As operações Carbono Oculto e Quasar, deflagradas recentemente pela Polícia Federal e Receita Federal, escancararam como o uso do Direito Tributário é central no combate ao crime organizado no Brasil. Juntas, elas investigam esquemas bilionários de sonegação, fraude fiscal e lavagem de dinheiro, especialmente no setor de combustíveis e no mercado financeiro. Para o advogado tributarista Luís Garcia, sócio do Tax Group e do MLD Advogados Associados, o paralelo com o caso de Al Capone, preso por evasão fiscal nos Estados Unidos, é inevitável: “o Direito Tributário é uma ferramenta poderosa de justiça e pode ser decisivo para enfraquecer organizações criminosas”.
Carbono Oculto: fraude bilionária no setor de combustíveis
Na operação Carbono Oculto, a Receita Federal identificou um esquema que teria causado prejuízo estimado em R$ 8,6 bilhões entre 2020 e 2024. O modelo envolvia desde adulteração de combustíveis e importação irregular de insumos até a utilização de fintechs como “bancos paralelos” e de cerca de 40 fundos de investimento para ocultação de patrimônio. Além de crimes fiscais, foram constatadas práticas de lavagem de dinheiro, estelionato, coação de empresários e até conexões com crimes ambientais e tráfico de drogas. Para garantir a recuperação do crédito tributário, a Procuradoria-Geral da Fazenda Nacional bloqueou mais de R$ 1 bilhão em bens dos investigados.

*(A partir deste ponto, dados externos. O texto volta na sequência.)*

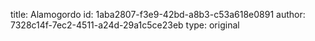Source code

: title: Alamogordo
id: 1aba2807-f3e9-42bd-a8b3-c53a618e0891
author: 7328c14f-7ec2-4511-a24d-29a1c5ce23eb
type: original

Quasar: fundos de investimento usados como fachada
Já a operação Quasar expôs uma rede de lavagem de dinheiro sustentada por múltiplas camadas societárias e financeiras, dificultando a identificação dos beneficiários finais. Foram encontrados indícios de gestão fraudulenta e operações simuladas em instituições financeiras, além do uso de fundos de investimento para movimentações ilícitas. A Justiça Federal autorizou o sequestro de ativos e o bloqueio de bens até o limite de R$ 1,2 bilhão, além da quebra de sigilos bancário e fiscal de pessoas físicas e jurídicas envolvidas.
Arcabouço tributário como ferramenta de combate
Segundo Luís Garcia, as autoridades lançaram mão de um conjunto robusto de dispositivos legais — que vão da Lei de Crimes contra a Ordem Tributária (Lei 8.137/90) e do Código Tributário Nacional até a Lei de Lavagem de Dinheiro (Lei 9.613/98) e a Lei de Crimes contra o Sistema Financeiro (Lei 7.492/86). Esses fundamentos permitiram medidas como busca e apreensão, bloqueio judicial de bens, sequestro de ativos e afastamento de sigilos. “O recado é claro: a evasão fiscal não será tolerada e pode levar ao colapso de estruturas criminosas inteiras”, afirma.

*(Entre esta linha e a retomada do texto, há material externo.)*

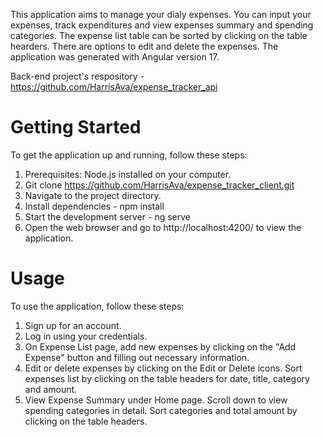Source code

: This application aims to manage your dialy expenses. You can input your expenses, track expenditures and view expenses summary and spending categories. The expense list table can be sorted by clicking on the table hearders. There are options to edit and delete the expenses. The application was generated with Angular version 17.

Back-end project's respository - https://github.com/HarrisAva/expense_tracker_api

# Getting Started
To get the application up and running, follow these steps:
1. Prerequisites: Node.js installed on your computer.
2. Git clone https://github.com/HarrisAva/expense_tracker_client.git
3. Navigate to the project directory.
4. Install dependencies - npm install
5. Start the development server - ng serve
6. Open the web browser and go to http://localhost:4200/ to view the application.

# Usage
To use the application, follow these steps:
1. Sign up for an account.
2. Log in using your credentials.
3. On Expense List page, add new expenses by clicking on the "Add Expense" button and filling out necessary information.
4. Edit or delete expenses by clicking on the Edit or Delete icons. Sort expenses list by clicking on the table headers for date, title, category and amount.
5. View Expense Summary under Home page. Scroll down to view spending categories in detail. Sort categories and total amount by clicking on the table headers.

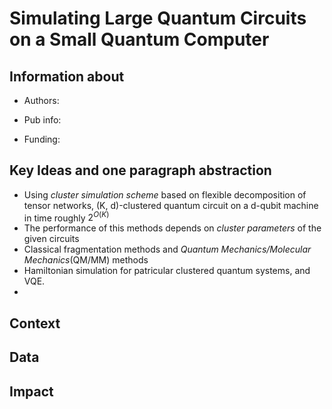 # Simulating Large Quantum Circuits on a Small Quantum Computer

## Information about
- Authors: 
  > 
- Pub info:
  > 
- Funding:
  > 

## Key Ideas and one paragraph abstraction
- Using *cluster simulation scheme* based on flexible decomposition of tensor networks, 
  (K, d)-clustered quantum circuit on a d-qubit machine in time roughly $2^{O(K)}$
- The performance of this methods depends on *cluster parameters* of the given circuits
- Classical fragmentation methods and *Quantum Mechanics/Molecular Mechanics*(QM/MM) methods
- Hamiltonian simulation for patricular clustered quantum systems, and VQE.
- 

## Context

## Data

## Impact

Implicações para empresas e sociedade
O tributarista alerta que o caso serve de alerta não apenas ao crime organizado, mas também às empresas de setores sensíveis, como combustíveis e financeiro. “Medidas de compliance e auditoria fiscal são indispensáveis para mitigar riscos de corresponsabilidade. O fisco tem utilizado cada vez mais inteligência artificial e cruzamento de dados para detectar inconsistências, e a linha entre negligência e conivência pode ser tênue”, explica.
Ao comparar os casos recentes com a prisão de Al Capone, Luís Garcia conclui: “Assim como no passado, o combate à criminalidade financeira é componente vital da justiça. A legislação tributária, quando aplicada de forma estratégica, é capaz de atingir o coração de organizações que atuam em múltiplas frentes da economia”.